According to an inspection report by the Planning Commission, the civil work implementation on the eastern part has progressed well, while work on the other part is behind schedule.
The construction was divided into two packages and awarded to two Japanese contractors, and the contracting firm responsible for the western part has now requested a four-month extension.
"The civil work in the western part is expected to be delayed by four months. To prevent further delays, the contractor has been instructed to increase the supply of skilled manpower and the necessary equipment," Project Director Al Fattah Md Masudur Rahman told The Business Standard.
"The contracting company responsible for the civil work in the western part delayed arriving at the site. Furthermore, the machinery they brought with them was not up to standard quality, and they also lacked skilled manpower. Consequently, work on this part has been delayed," he added.
The Planning Commission's inspection report also showed that the construction of only four piers and three span superstructures, out of a total of 23 in the western part, has so far been completed.
On the other hand, all 27 piers in the eastern part have been completed. The work of 26 spans has also been completed, it added.
Parallel to the existing Bangabandhu Bridge, a new railway bridge spanning approximately 4.8 kilometres, equipped with dual gauge and double tracks, is under construction 300 metres upstream.

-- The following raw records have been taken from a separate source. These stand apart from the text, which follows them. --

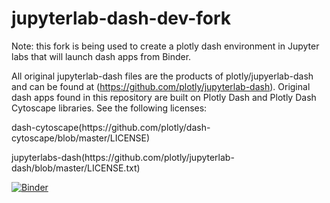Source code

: # jupyterlab-dash-dev-fork

Note: this fork is being used to create a plotly dash environment in Jupyter labs that will launch dash apps from Binder. 

All original jupyterlab-dash files are the products of plotly/jupyerlab-dash and can be found at (https://github.com/plotly/jupyterlab-dash). Original dash apps found in this repository are built on Plotly Dash and Plotly Dash Cytoscape libraries. See the following licenses:

<p>dash-cytoscape(https://github.com/plotly/dash-cytoscape/blob/master/LICENSE)</p>
<p>jupyterlabs-dash(https://github.com/plotly/jupyterlab-dash/blob/master/LICENSE.txt)</p>

[![Binder](https://mybinder.org/badge_logo.svg)](https://mybinder.org/v2/gh/rmomizo/jupyterlab-dash/master?urlpath=lab/tree/rhetops4.ipynb)




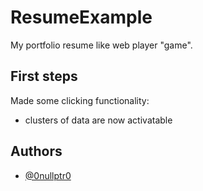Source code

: 
# ResumeExample

My portfolio resume like web player "game".


## First steps

Made some clicking functionality:
- clusters of data are now activatable


## Authors

- [@0nullptr0](https://github.com/0nullptr0)

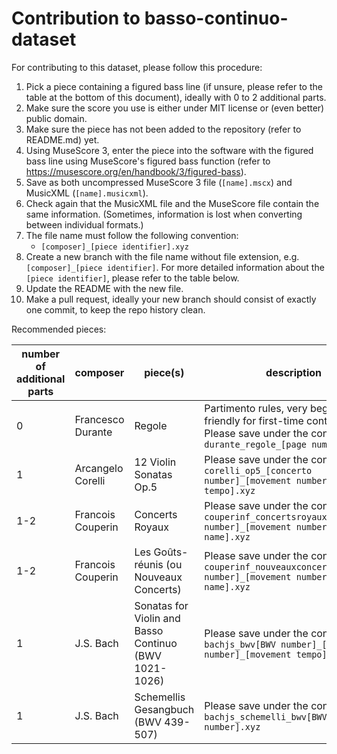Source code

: # Contribution to basso-continuo-dataset

For contributing to this dataset, please follow this procedure:

1. Pick a piece containing a figured bass line (if unsure, please refer to the table
   at the bottom of this document), ideally with 0 to 2 additional parts.
2. Make sure the score you use is either under MIT license or (even better) public domain.
3. Make sure the piece has not been added to the repository (refer to README.md) yet.
4. Using MuseScore 3, enter the piece into the software with the figured
   bass line using MuseScore's figured bass function
   (refer to https://musescore.org/en/handbook/3/figured-bass).
5. Save as both uncompressed MuseScore 3 file (`[name].mscx`) and MusicXML (`[name].musicxml`).
6. Check again that the MusicXML file and the MuseScore file contain the same
   information. (Sometimes, information is lost when converting between individual formats.)
7. The file name must follow the following convention:
   * `[composer]_[piece identifier].xyz`
8. Create a new branch with the file name without file extension, e.g. `[composer]_[piece identifier]`.
   For more detailed information about the `[piece identifier]`, please refer to the table below.
9. Update the README with the new file. 
10. Make a pull request, ideally your new branch should consist of exactly one commit,
   to keep the repo history clean.

Recommended pieces:

| number of additional parts | composer          | piece(s)                                              | description                                                                                                                               | hyperlink                                                                                             |
|----------------------------|-------------------|-------------------------------------------------------|-------------------------------------------------------------------------------------------------------------------------------------------|-------------------------------------------------------------------------------------------------------|
| 0                          | Francesco Durante | Regole                                                | Partimento rules, very beginner-friendly for first-time contributors. Please save under the convention `durante_regole_[page number].xyz` | https://partimenti.org/partimenti/collections/durante/durante_regole.pdf                              |
| 1                          | Arcangelo Corelli | 12 Violin Sonatas Op.5                                | Please save under the convention `corelli_op5_[concerto number]_[movement number]_[movement tempo].xyz`                                   | https://imslp.org/wiki/12_Violin_Sonatas%2C_Op.5_(Corelli%2C_Arcangelo)                               |
| 1-2                        | Francois Couperin | Concerts Royaux                                       | Please save under the convention `couperinf_concertsroyaux_[concert number]_[movement number]_[movement name].xyz`                        | https://imslp.org/wiki/Concerts_royaux_(Couperin%2C_Fran%C3%A7ois)                                    |
| 1-2                        | Francois Couperin | Les Goûts-réunis (ou Nouveaux Concerts)               | Please save under the convention `couperinf_nouveauxconcerts_[concert number]_[movement number]_[movement name].xyz`                      | https://imslp.org/wiki/Les_go%C3%BBts-r%C3%A9unis%2C_ou_Nouveaux_concerts_(Couperin%2C_Fran%C3%A7ois) |
| 1                          | J.S. Bach         | Sonatas for Violin and Basso Continuo (BWV 1021-1026) | Please save under the convention `bachjs_bwv[BWV number]_[movement number]_[movement tempo].xyz`                                          | https://imslp.org/wiki/Sonatas_for_Violin_and_Basso_Continuo,_BWV_1021-1026_(Bach,_Johann_Sebastian)  |
| 1                          | J.S. Bach         | Schemellis Gesangbuch (BWV 439-507)                   | Please save under the convention `bachjs_schemelli_bwv[BWV number].xyz`                                                                   | https://imslp.org/wiki/Musicalisches_Gesang-Buch_(Schemelli%2C_Georg_Christian)                       |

Funded by the Japanese government, the initial outlay for the project, which commenced in 2016, was Tk9,734 crore. Later, the cost was increased by 72% to Tk16,781 crore.
According to the revised target, rail service on the bridge is scheduled to commence in the middle of next year. As of August, the physical progress had reached 69%.

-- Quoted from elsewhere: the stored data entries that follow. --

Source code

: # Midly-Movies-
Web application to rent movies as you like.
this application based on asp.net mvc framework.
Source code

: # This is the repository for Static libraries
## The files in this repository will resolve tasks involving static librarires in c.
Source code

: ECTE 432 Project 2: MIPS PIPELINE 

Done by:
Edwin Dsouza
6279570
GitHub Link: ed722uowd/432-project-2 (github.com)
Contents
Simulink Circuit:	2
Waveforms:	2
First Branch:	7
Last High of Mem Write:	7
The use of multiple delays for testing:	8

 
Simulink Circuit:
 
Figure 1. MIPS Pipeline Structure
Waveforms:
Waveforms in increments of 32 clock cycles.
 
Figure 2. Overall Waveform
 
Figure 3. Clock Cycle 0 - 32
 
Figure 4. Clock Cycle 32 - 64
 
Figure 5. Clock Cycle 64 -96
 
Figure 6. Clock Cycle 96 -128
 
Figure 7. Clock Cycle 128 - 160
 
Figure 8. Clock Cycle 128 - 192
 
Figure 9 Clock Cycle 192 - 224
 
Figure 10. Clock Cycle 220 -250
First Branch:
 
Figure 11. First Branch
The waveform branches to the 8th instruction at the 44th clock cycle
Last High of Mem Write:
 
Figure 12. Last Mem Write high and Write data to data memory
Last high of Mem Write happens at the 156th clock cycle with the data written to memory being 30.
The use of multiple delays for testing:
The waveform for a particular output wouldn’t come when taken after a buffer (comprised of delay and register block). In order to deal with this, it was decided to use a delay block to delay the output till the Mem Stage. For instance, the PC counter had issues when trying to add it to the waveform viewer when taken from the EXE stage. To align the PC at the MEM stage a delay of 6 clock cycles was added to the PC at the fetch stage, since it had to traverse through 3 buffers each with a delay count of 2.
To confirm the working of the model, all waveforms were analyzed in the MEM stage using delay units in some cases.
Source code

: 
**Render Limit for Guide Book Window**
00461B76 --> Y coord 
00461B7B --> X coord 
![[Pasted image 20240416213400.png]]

According to railway sources, the design and drawing of the signalling and telecommunication work have been completed. The physical progress of this segment is 6.82%.

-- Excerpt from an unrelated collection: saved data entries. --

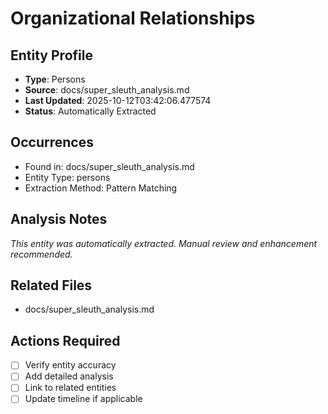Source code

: # Organizational Relationships

## Entity Profile
- **Type**: Persons
- **Source**: docs/super_sleuth_analysis.md
- **Last Updated**: 2025-10-12T03:42:06.477574
- **Status**: Automatically Extracted

## Occurrences
- Found in: docs/super_sleuth_analysis.md
- Entity Type: persons
- Extraction Method: Pattern Matching

## Analysis Notes
*This entity was automatically extracted. Manual review and enhancement recommended.*

## Related Files
- docs/super_sleuth_analysis.md

## Actions Required
- [ ] Verify entity accuracy
- [ ] Add detailed analysis
- [ ] Link to related entities
- [ ] Update timeline if applicable
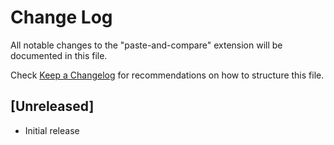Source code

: # Change Log

All notable changes to the "paste-and-compare" extension will be documented in this file.

Check [Keep a Changelog](http://keepachangelog.com/) for recommendations on how to structure this file.

## [Unreleased]

- Initial release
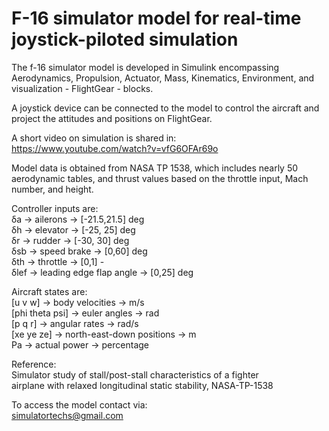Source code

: # F-16 simulator model for real-time joystick-piloted simulation 

The f-16 simulator model is developed in Simulink encompassing Aerodynamics, Propulsion, Actuator, Mass, Kinematics, Environment, and visualization - FlightGear - blocks. 

A joystick device can be connected to the model to control the aircraft and project the attitudes and positions on FlightGear. 

A short video on simulation is shared in:  
https://www.youtube.com/watch?v=vfG6OFAr69o

Model data is obtained from NASA TP 1538, which includes nearly 50 aerodynamic tables, and thrust values based on the throttle input, Mach number, and height.

Controller inputs are:  
δa    ->    ailerons                   -> [-21.5,21.5] deg  
δh    ->    elevator                   -> [-25, 25]    deg  
δr    ->    rudder                     -> [-30, 30]    deg  
δsb   ->    speed brake                -> [0,60]       deg  
δth   ->    throttle                   -> [0,1]         -  
δlef  ->    leading edge flap angle    -> [0,25]       deg  
  
Aircraft states are:  
[u v w]           ->  body velocities        ->      m/s  
[phi theta psi]   ->  euler angles    ->             rad  
[p q r]            -> angular rates    ->            rad/s  
[xe ye ze]        ->  north-east-down positions  ->  m  
Pa             ->     actual power      ->           percentage  
  
Reference:  
Simulator study of stall/post-stall characteristics of a fighter  
airplane with relaxed longitudinal static stability, NASA-TP-1538  
  
To access the model contact via:  
simulatortechs@gmail.com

Usually, when a project is delayed due to issues with the implementing agency, the contractor can seek compensation by requesting an increase in the contract price. However, when the delay is caused by the contractor, the implementing agency may not be able to impose a penalty.
The project director explained that, according to the contract, fines can be imposed on a daily basis when the implementation is delayed due to the contracting firm. However, the contractor presents their rationale in this case, and if fines are imposed, they have the opportunity to sue.
"But the government wants to avoid the issue of fines so that the implementation is not delayed due to litigation," added Al Fattah Md Masudur Rahman.
The speed and weight of train movement on the existing bridge have been limited as it is basically a road bridge. Currently, trains can operate at a maximum speed of 20km on this bridge.
In response to this limitation, the government initiated the construction of a railway bridge parallel to the Bangabandhu Bridge.
Once completed, trains will be able to run at a speed of 120km, and they will also be capable of accommodating both freight and passenger trains of any weight.